Is it worthwhile to mine?

Whether it’s for electricity and cooling expenses or regulatory issues, miners must consider geography. However, some expenses, including as gear, will be carried with miners wherever they go.

When, with all the hardware expenditures, is mining worth it? With demand for mining equipment on the rise and a recent drop in the markets following the bull run of 2021, when is mining worth it?

Since 2016, the year 2021 has been the most profitable for mining Ether (ETH) with graphics processing units. This is unsurprising, given that the price of Ether has more than doubled in the last year. However, the biggest concern for miners is the cost of electricity and equipment, which is continually increasing.

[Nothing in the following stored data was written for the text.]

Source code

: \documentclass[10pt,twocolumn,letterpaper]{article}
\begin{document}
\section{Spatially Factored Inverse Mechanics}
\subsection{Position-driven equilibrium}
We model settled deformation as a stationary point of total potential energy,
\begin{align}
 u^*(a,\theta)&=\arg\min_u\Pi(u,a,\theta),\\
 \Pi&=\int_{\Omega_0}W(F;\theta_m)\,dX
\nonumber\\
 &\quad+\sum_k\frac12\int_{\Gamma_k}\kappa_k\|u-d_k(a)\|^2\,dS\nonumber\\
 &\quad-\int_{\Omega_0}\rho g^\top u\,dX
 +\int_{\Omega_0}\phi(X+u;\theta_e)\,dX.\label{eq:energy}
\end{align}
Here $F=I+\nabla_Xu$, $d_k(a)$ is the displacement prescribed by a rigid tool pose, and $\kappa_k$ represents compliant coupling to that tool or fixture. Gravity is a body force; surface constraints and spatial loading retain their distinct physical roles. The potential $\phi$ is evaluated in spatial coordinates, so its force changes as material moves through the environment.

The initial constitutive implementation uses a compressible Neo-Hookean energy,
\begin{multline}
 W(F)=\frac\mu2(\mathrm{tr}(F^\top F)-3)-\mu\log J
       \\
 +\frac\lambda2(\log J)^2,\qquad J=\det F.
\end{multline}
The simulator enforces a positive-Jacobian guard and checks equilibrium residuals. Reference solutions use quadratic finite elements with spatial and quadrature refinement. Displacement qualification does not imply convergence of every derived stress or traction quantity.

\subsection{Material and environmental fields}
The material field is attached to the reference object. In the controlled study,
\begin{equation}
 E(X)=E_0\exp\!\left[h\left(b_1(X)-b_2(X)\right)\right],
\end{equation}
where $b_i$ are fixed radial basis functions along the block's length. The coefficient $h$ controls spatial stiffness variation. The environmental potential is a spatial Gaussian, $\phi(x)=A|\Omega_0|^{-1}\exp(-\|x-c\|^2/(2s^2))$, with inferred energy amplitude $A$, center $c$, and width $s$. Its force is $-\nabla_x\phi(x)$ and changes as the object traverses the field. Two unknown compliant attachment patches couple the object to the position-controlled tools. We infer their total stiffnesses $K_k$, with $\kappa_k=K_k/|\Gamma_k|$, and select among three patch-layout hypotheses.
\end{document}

Nonetheless, while Ether mining profitability remains high, the payback period for equipment purchases is lengthening, owing in part to the August 2021 London hard fork, which lowered the payment for each block mined from 8–20 ETH to 2 ETH. Another disadvantage for miners will be the much-anticipated switch to a proof-of-stake consensus on the Ethereum blockchain, which would require them to start mining altcoins or recertify as stakers on the network.

Despite the sharp drop in BTC’s price in January, which touched a monthly low of about $34,300, the Bitcoin network’s mining difficulty just reached an all-time high.

In light of this, it’s surprising that the cost of ASICs hasn’t decreased. At the same time, this year’s ASIC payout term is just over 1,000 days, or nearly three years. Not everyone can afford to carry those costs for an extended period of time.

There are numerous changing elements that miners must consider, but one thing is certain: cryptocurrency mining is a flexible, adaptable sector, and companies have demonstrated their willingness to relocate to more advantageous sites if their current one proves to be less than perfect.

 

Disclaimer: These are the writer’s opinions and should not be considered investment advice. Readers should do their own research.